Se a planta não trouxer a assinatura dos titulares de direitos reais e de outros direitos registrados ou averbados na matrícula do imóvel usucapiente e na matrícula dos imóveis confinantes, o oficial, como já ficou dito, notifica pessoalmente ou por via postal para manifestação em 15 (quinze) dias. O silêncio é interpretado como discordância.

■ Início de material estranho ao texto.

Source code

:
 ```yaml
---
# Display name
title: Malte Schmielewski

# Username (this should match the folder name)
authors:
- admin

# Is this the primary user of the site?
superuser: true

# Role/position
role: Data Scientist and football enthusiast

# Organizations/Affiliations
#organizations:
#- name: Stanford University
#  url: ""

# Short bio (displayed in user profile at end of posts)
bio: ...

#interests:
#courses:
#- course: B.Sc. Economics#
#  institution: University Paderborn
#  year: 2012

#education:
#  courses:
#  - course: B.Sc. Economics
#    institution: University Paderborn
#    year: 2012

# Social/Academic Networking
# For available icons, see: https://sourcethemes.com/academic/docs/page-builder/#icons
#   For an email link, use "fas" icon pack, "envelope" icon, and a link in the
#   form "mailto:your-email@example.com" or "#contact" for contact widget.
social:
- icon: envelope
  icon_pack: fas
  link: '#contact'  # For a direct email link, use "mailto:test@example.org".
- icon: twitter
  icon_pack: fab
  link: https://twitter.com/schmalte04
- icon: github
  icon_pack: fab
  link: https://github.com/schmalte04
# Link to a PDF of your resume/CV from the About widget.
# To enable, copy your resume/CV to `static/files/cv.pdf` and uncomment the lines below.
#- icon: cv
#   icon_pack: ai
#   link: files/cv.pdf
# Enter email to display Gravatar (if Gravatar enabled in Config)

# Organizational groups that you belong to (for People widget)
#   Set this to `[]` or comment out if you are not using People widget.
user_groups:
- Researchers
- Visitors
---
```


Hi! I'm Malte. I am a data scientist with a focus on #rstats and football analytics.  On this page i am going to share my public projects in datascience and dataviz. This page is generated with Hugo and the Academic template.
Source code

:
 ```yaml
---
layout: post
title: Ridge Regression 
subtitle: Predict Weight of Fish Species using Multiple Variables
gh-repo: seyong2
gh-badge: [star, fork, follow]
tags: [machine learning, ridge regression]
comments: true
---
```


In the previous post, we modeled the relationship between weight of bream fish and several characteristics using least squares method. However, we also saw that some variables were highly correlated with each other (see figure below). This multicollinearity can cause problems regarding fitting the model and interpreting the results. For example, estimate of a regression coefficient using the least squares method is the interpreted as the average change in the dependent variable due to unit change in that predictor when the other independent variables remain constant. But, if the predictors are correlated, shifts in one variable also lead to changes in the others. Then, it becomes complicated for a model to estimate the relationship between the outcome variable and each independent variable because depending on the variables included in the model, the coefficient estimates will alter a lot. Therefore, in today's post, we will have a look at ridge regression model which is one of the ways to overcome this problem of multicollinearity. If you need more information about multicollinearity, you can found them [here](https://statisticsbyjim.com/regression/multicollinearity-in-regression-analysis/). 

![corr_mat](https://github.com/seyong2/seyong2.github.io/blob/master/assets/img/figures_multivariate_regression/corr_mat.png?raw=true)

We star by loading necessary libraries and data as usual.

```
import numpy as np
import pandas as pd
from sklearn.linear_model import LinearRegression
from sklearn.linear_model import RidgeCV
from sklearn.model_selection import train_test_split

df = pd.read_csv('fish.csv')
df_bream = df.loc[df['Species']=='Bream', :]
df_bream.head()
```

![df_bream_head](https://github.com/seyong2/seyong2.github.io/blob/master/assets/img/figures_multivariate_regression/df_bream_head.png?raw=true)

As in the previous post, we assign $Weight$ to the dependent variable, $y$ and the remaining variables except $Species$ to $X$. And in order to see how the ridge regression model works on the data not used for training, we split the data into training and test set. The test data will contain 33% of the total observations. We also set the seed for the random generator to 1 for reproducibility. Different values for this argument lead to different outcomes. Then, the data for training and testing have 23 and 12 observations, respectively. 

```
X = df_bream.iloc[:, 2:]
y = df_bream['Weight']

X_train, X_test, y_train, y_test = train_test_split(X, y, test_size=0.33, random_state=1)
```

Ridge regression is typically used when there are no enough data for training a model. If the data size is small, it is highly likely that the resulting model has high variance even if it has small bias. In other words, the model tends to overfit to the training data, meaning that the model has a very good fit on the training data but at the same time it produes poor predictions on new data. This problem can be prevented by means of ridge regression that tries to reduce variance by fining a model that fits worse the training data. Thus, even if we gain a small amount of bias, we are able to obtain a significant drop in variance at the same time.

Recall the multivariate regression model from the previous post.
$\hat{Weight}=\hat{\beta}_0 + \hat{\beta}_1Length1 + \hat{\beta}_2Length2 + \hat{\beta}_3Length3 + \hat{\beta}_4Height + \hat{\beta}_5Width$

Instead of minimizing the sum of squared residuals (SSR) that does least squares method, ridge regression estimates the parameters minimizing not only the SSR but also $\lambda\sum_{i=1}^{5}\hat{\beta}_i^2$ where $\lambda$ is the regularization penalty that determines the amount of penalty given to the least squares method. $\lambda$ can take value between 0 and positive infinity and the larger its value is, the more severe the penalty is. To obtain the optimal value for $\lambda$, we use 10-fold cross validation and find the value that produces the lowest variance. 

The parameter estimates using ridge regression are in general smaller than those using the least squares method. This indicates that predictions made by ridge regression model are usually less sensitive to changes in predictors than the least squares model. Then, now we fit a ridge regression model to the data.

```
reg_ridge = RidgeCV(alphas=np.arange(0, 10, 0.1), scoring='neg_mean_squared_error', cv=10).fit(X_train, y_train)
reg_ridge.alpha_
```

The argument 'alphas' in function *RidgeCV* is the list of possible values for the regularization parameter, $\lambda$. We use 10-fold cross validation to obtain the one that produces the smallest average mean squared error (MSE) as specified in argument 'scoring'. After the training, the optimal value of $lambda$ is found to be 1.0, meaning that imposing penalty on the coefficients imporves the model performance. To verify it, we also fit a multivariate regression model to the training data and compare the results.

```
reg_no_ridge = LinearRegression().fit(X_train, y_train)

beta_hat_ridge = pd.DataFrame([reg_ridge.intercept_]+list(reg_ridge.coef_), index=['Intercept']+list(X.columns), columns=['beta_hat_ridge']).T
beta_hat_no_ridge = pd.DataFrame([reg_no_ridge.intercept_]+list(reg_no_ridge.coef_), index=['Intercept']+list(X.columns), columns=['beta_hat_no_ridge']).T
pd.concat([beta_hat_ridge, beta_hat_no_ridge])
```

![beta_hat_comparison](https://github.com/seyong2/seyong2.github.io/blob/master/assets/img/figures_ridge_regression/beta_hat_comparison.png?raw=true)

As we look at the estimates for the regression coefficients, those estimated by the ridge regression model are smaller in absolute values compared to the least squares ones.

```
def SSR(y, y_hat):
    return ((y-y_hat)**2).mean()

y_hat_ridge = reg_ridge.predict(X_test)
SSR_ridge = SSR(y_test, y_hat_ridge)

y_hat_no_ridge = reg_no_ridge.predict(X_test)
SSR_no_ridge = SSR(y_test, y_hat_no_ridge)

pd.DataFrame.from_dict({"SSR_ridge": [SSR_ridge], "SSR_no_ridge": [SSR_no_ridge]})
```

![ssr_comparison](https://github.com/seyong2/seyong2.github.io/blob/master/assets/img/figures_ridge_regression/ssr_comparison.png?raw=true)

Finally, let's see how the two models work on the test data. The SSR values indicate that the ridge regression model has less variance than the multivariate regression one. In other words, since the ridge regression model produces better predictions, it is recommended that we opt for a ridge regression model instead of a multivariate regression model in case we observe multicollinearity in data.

Nesse caso, não havendo consenso, fica o pedido prejudicado, devendo ser remetidos os autos ao juiz competente, impondo-se ao requerente emendar a inicial para adequá-la ao procedimento comum.

O interessado não fica inibido de, rejeitado o pedido extrajudicial, ajuizar ação de usucapião.

Se houver impugnação por qualquer dos titulares de direitos reais e de outros diretos registrados ou averbados na matrícula do imóvel usucapiendo e na matrícula dos imóveis confinantes, por algum dos entes públicos ou por algum terceiro interessado, o oficial de registro de imóveis remete os autos ao juízo competente da comarca da situação do imóvel, cabendo ao requerente emendar a inicial para adequá-la ao procedimento comum.


Autor

  • Marco Aurelio S. Viana

    Doutor em Direito Civil pela Universidade Federal de Minas Gerais (UFMG). Publicou dezenas de obras sobre todos os temas do Direito Civil. Realiza palestras e conferências em todo o Brasil. Como advogado, atua no contencioso, bem como elaborando pareceres, consultas presenciais e virtuais, prestando assessoria e consultoria em todas as áreas do Direito Civil, com mais de quatro décadas de experiência.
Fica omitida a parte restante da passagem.